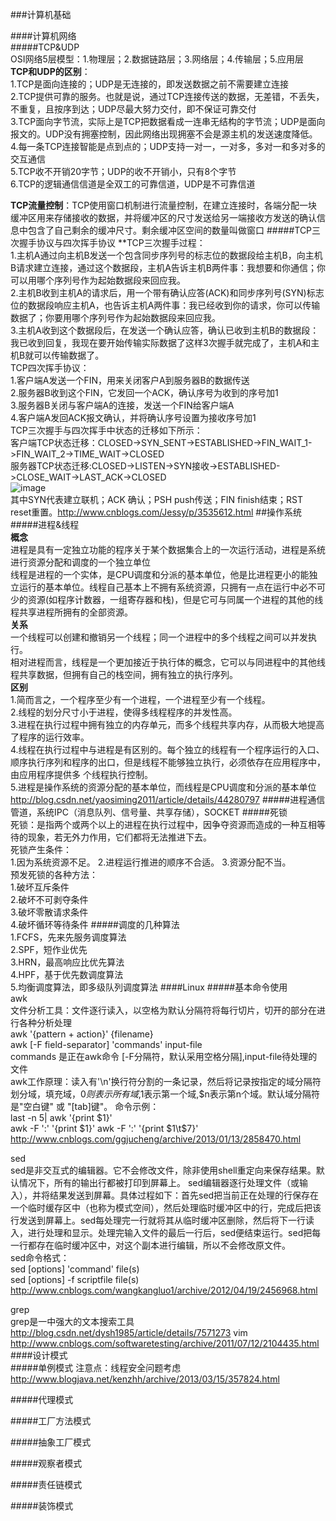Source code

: ###计算机基础 
 
####计算机网络   
#####TCP&UDP  
OSI网络5层模型：1.物理层；2.数据链路层；3.网络层；4.传输层；5.应用层  
**TCP和UDP的区别**：  
1.TCP是面向连接的；UDP是无连接的，即发送数据之前不需要建立连接  
2.TCP提供可靠的服务。也就是说，通过TCP连接传送的数据，无差错，不丢失，不重复，且按序到达；UDP尽最大努力交付，即不保证可靠交付  
3.TCP面向字节流，实际上是TCP把数据看成一连串无结构的字节流；UDP是面向报文的。UDP没有拥塞控制，因此网络出现拥塞不会是源主机的发送速度降低。  
4.每一条TCP连接智能是点到点的；UDP支持一对一，一对多，多对一和多对多的交互通信  
5.TCP收不开销20字节；UDP的收不开销小，只有8个字节  
6.TCP的逻辑通信信道是全双工的可靠信道，UDP是不可靠信道  
  
**TCP流量控制**：TCP使用窗口机制进行流量控制，在建立连接时，各端分配一块缓冲区用来存储接收的数据，并将缓冲区的尺寸发送给另一端接收方发送的确认信息中包含了自己剩余的缓冲尺寸。剩余缓冲区空间的数量叫做窗口
#####TCP三次握手协议与四次挥手协议 
**TCP三次握手过程：  
1.主机A通过向主机B发送一个包含同步序列号的标志位的数据段给主机B，向主机B请求建立连接，通过这个数据段，主机A告诉主机B两件事：我想要和你通信；你可以用哪个序列号作为起始数据段来回应我。  
2.主机B收到主机A的请求后，用一个带有确认应答(ACK)和同步序列号(SYN)标志位的数据段响应主机A，也告诉主机A两件事：我已经收到你的请求，你可以传输数据了；你要用哪个序列号作为起始数据段来回应我。  
3.主机A收到这个数据段后，在发送一个确认应答，确认已收到主机B的数据段：我已收到回复，我现在要开始传输实际数据了这样3次握手就完成了，主机A和主机B就可以传输数据了。    
TCP四次挥手协议：    
1.客户端A发送一个FIN，用来关闭客户A到服务器B的数据传送  
2.服务器B收到这个FIN，它发回一个ACK，确认序号为收到的序号加1  
3.服务器B关闭与客户端A的连接，发送一个FIN给客户端A  
4.客户端A发回ACK报文确认，并将确认序号设置为接收序号加1  
TCP三次握手与四次挥手中状态的迁移如下所示：  
客户端TCP状态迁移：CLOSED->SYN_SENT->ESTABLISHED->FIN_WAIT_1->FIN_WAIT_2->TIME_WAIT->CLOSED  
服务器TCP状态迁移:CLOSED->LISTEN->SYN接收->ESTABLISHED->CLOSE_WAIT->LAST_ACK->CLOSED  
![image](http://f.cl.ly/items/3h2K2R0g2K1U0B1h012K/Image%202015-09-06%20at%2010.43.19%20%E4%B8%8B%E5%8D%88.png)  
其中SYN代表建立联机；ACK 确认；PSH  push传送；FIN finish结束；RST reset重置。http://www.cnblogs.com/Jessy/p/3535612.html
##操作系统  
#####进程&线程  
**概念**  
进程是具有一定独立功能的程序关于某个数据集合上的一次运行活动，进程是系统进行资源分配和调度的一个独立单位  
线程是进程的一个实体，是CPU调度和分派的基本单位，他是比进程更小的能独立运行的基本单位。线程自己基本上不拥有系统资源，只拥有一点在运行中必不可少的资源(如程序计数器，一组寄存器和栈)，但是它可与同属一个进程的其他的线程共享进程所拥有的全部资源。  
**关系**  
一个线程可以创建和撤销另一个线程；同一个进程中的多个线程之间可以并发执行。  
相对进程而言，线程是一个更加接近于执行体的概念，它可以与同进程中的其他线程共享数据，但拥有自己的栈空间，拥有独立的执行序列。  
**区别**  
1.简而言之，一个程序至少有一个进程，一个进程至少有一个线程。  
2.线程的划分尺寸小于进程，使得多线程程序的并发性高。  
3.进程在执行过程中拥有独立的内存单元，而多个线程共享内存，从而极大地提高了程序的运行效率。    
4.线程在执行过程中与进程是有区别的。每个独立的线程有一个程序运行的入口、顺序执行序列和程序的出口，但是线程不能够独立执行，必须依存在应用程序中，由应用程序提供多 个线程执行控制。  
5.进程是操作系统的资源分配的基本单位，而线程是CPU调度和分派的基本单位
http://blog.csdn.net/yaosiming2011/article/details/44280797
#####进程通信  
管道，系统IPC（消息队列、信号量、共享存储），SOCKET
#####死锁  
死锁：是指两个或两个以上的进程在执行过程中，因争夺资源而造成的一种互相等待的现象，若无外力作用，它们都将无法推进下去。  
死锁产生条件：  
1.因为系统资源不足。
2.进程运行推进的顺序不合适。 
3.资源分配不当。  
预发死锁的各种方法：  
1.破坏互斥条件  
2.破坏不可剥夺条件  
3.破坏零散请求条件  
4.破坏循环等待条件
#####调度的几种算法  
1.FCFS，先来先服务调度算法  
2.SPF，短作业优先  
3.HRN，最高响应比优先算法  
4.HPF，基于优先数调度算法  
5.均衡调度算法，即多级队列调度算法
####Linux
#####基本命令使用  
awk  
文件分析工具：文件逐行读入，以空格为默认分隔符将每行切片，切开的部分在进行各种分析处理  
awk '{pattern + action}' {filename}  
awk [-F field-separator] 'commands' input-file  
commands 是正在awk命令 [-F分隔符，默认采用空格分隔],input-file待处理的文件  
awk工作原理：读入有'\n'换行符分割的一条记录，然后将记录按指定的域分隔符划分域，填充域，$0则表示所有域,$1表示第一个域,$n表示第n个域。默认域分隔符是"空白键" 或 "[tab]键"。
命令示例：  
last -n 5| awk '{print $1}'  
awk -F ':' '{print $1}'
awk -F ':' '{print $1\t$7}'    
http://www.cnblogs.com/ggjucheng/archive/2013/01/13/2858470.html

sed   
sed是非交互式的编辑器。它不会修改文件，除非使用shell重定向来保存结果。默认情况下，所有的输出行都被打印到屏幕上。
sed编辑器逐行处理文件（或输入），并将结果发送到屏幕。具体过程如下：首先sed把当前正在处理的行保存在一个临时缓存区中（也称为模式空间），然后处理临时缓冲区中的行，完成后把该行发送到屏幕上。sed每处理完一行就将其从临时缓冲区删除，然后将下一行读入，进行处理和显示。处理完输入文件的最后一行后，sed便结束运行。sed把每一行都存在临时缓冲区中，对这个副本进行编辑，所以不会修改原文件。  
sed命令格式：  
sed [options] 'command' file(s)    
sed [options] -f scriptfile file(s)  
http://www.cnblogs.com/wangkangluo1/archive/2012/04/19/2456968.html  
 
grep   
grep是一中强大的文本搜索工具   
http://blog.csdn.net/dysh1985/article/details/7571273
vim   
http://www.cnblogs.com/softwaretesting/archive/2011/07/12/2104435.html 
####设计模式  
#####单例模式 
注意点：线程安全问题考虑
http://www.blogjava.net/kenzhh/archive/2013/03/15/357824.html  

#####代理模式  

#####工厂方法模式  

#####抽象工厂模式 
 
#####观察者模式 
 
#####责任链模式 
 
#####装饰模式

....

* _Problem requirements_: Output the entries above exactly as given, but strip out the pictures.

* _Finished task_:
Source code

: ###计算机基础 
 
####计算机网络   
#####TCP&UDP  
OSI网络5层模型：1.物理层；2.数据链路层；3.网络层；4.传输层；5.应用层  
**TCP和UDP的区别**：  
1.TCP是面向连接的；UDP是无连接的，即发送数据之前不需要建立连接  
2.TCP提供可靠的服务。也就是说，通过TCP连接传送的数据，无差错，不丢失，不重复，且按序到达；UDP尽最大努力交付，即不保证可靠交付  
3.TCP面向字节流，实际上是TCP把数据看成一连串无结构的字节流；UDP是面向报文的。UDP没有拥塞控制，因此网络出现拥塞不会是源主机的发送速度降低。  
4.每一条TCP连接智能是点到点的；UDP支持一对一，一对多，多对一和多对多的交互通信  
5.TCP收不开销20字节；UDP的收不开销小，只有8个字节  
6.TCP的逻辑通信信道是全双工的可靠信道，UDP是不可靠信道  
  
**TCP流量控制**：TCP使用窗口机制进行流量控制，在建立连接时，各端分配一块缓冲区用来存储接收的数据，并将缓冲区的尺寸发送给另一端接收方发送的确认信息中包含了自己剩余的缓冲尺寸。剩余缓冲区空间的数量叫做窗口
#####TCP三次握手协议与四次挥手协议 
**TCP三次握手过程：  
1.主机A通过向主机B发送一个包含同步序列号的标志位的数据段给主机B，向主机B请求建立连接，通过这个数据段，主机A告诉主机B两件事：我想要和你通信；你可以用哪个序列号作为起始数据段来回应我。  
2.主机B收到主机A的请求后，用一个带有确认应答(ACK)和同步序列号(SYN)标志位的数据段响应主机A，也告诉主机A两件事：我已经收到你的请求，你可以传输数据了；你要用哪个序列号作为起始数据段来回应我。  
3.主机A收到这个数据段后，在发送一个确认应答，确认已收到主机B的数据段：我已收到回复，我现在要开始传输实际数据了这样3次握手就完成了，主机A和主机B就可以传输数据了。    
TCP四次挥手协议：    
1.客户端A发送一个FIN，用来关闭客户A到服务器B的数据传送  
2.服务器B收到这个FIN，它发回一个ACK，确认序号为收到的序号加1  
3.服务器B关闭与客户端A的连接，发送一个FIN给客户端A  
4.客户端A发回ACK报文确认，并将确认序号设置为接收序号加1  
TCP三次握手与四次挥手中状态的迁移如下所示：  
客户端TCP状态迁移：CLOSED->SYN_SENT->ESTABLISHED->FIN_WAIT_1->FIN_WAIT_2->TIME_WAIT->CLOSED  
服务器TCP状态迁移:CLOSED->LISTEN->SYN接收->ESTABLISHED->CLOSE_WAIT->LAST_ACK->CLOSED  
![image](http://f.cl.ly/items/3h2K2R0g2K1U0B1h012K/Image%202015-09-06%20at%2010.43.19%20%E4%B8%8B%E5%8D%88.png)  
其中SYN代表建立联机；ACK 确认；PSH  push传送；FIN finish结束；RST reset重置。http://www.cnblogs.com/Jessy/p/3535612.html
##操作系统  
#####进程&线程  
**概念**  
进程是具有一定独立功能的程序关于某个数据集合上的一次运行活动，进程是系统进行资源分配和调度的一个独立单位  
线程是进程的一个实体，是CPU调度和分派的基本单位，他是比进程更小的能独立运行的基本单位。线程自己基本上不拥有系统资源，只拥有一点在运行中必不可少的资源(如程序计数器，一组寄存器和栈)，但是它可与同属一个进程的其他的线程共享进程所拥有的全部资源。  
**关系**  
一个线程可以创建和撤销另一个线程；同一个进程中的多个线程之间可以并发执行。  
相对进程而言，线程是一个更加接近于执行体的概念，它可以与同进程中的其他线程共享数据，但拥有自己的栈空间，拥有独立的执行序列。  
**区别**  
1.简而言之，一个程序至少有一个进程，一个进程至少有一个线程。  
2.线程的划分尺寸小于进程，使得多线程程序的并发性高。  
3.进程在执行过程中拥有独立的内存单元，而多个线程共享内存，从而极大地提高了程序的运行效率。    
4.线程在执行过程中与进程是有区别的。每个独立的线程有一个程序运行的入口、顺序执行序列和程序的出口，但是线程不能够独立执行，必须依存在应用程序中，由应用程序提供多 个线程执行控制。  
5.进程是操作系统的资源分配的基本单位，而线程是CPU调度和分派的基本单位
http://blog.csdn.net/yaosiming2011/article/details/44280797
#####进程通信  
管道，系统IPC（消息队列、信号量、共享存储），SOCKET
#####死锁  
死锁：是指两个或两个以上的进程在执行过程中，因争夺资源而造成的一种互相等待的现象，若无外力作用，它们都将无法推进下去。  
死锁产生条件：  
1.因为系统资源不足。
2.进程运行推进的顺序不合适。 
3.资源分配不当。  
预发死锁的各种方法：  
1.破坏互斥条件  
2.破坏不可剥夺条件  
3.破坏零散请求条件  
4.破坏循环等待条件
#####调度的几种算法  
1.FCFS，先来先服务调度算法  
2.SPF，短作业优先  
3.HRN，最高响应比优先算法  
4.HPF，基于优先数调度算法  
5.均衡调度算法，即多级队列调度算法
####Linux
#####基本命令使用  
awk  
文件分析工具：文件逐行读入，以空格为默认分隔符将每行切片，切开的部分在进行各种分析处理  
awk '{pattern + action}' {filename}  
awk [-F field-separator] 'commands' input-file  
commands 是正在awk命令 [-F分隔符，默认采用空格分隔],input-file待处理的文件  
awk工作原理：读入有'\n'换行符分割的一条记录，然后将记录按指定的域分隔符划分域，填充域，$0则表示所有域,$1表示第一个域,$n表示第n个域。默认域分隔符是"空白键" 或 "[tab]键"。
命令示例：  
last -n 5| awk '{print $1}'  
awk -F ':' '{print $1}'
awk -F ':' '{print $1\t$7}'    
http://www.cnblogs.com/ggjucheng/archive/2013/01/13/2858470.html

sed   
sed是非交互式的编辑器。它不会修改文件，除非使用shell重定向来保存结果。默认情况下，所有的输出行都被打印到屏幕上。
sed编辑器逐行处理文件（或输入），并将结果发送到屏幕。具体过程如下：首先sed把当前正在处理的行保存在一个临时缓存区中（也称为模式空间），然后处理临时缓冲区中的行，完成后把该行发送到屏幕上。sed每处理完一行就将其从临时缓冲区删除，然后将下一行读入，进行处理和显示。处理完输入文件的最后一行后，sed便结束运行。sed把每一行都存在临时缓冲区中，对这个副本进行编辑，所以不会修改原文件。  
sed命令格式：  
sed [options] 'command' file(s)    
sed [options] -f scriptfile file(s)  
http://www.cnblogs.com/wangkangluo1/archive/2012/04/19/2456968.html  
 
grep   
grep是一中强大的文本搜索工具   
http://blog.csdn.net/dysh1985/article/details/7571273
vim   
http://www.cnblogs.com/softwaretesting/archive/2011/07/12/2104435.html 
####设计模式  
#####单例模式 
注意点：线程安全问题考虑
http://www.blogjava.net/kenzhh/archive/2013/03/15/357824.html  

#####代理模式  

#####工厂方法模式  

#####抽象工厂模式 
 
#####观察者模式 
 
#####责任链模式 
 
#####装饰模式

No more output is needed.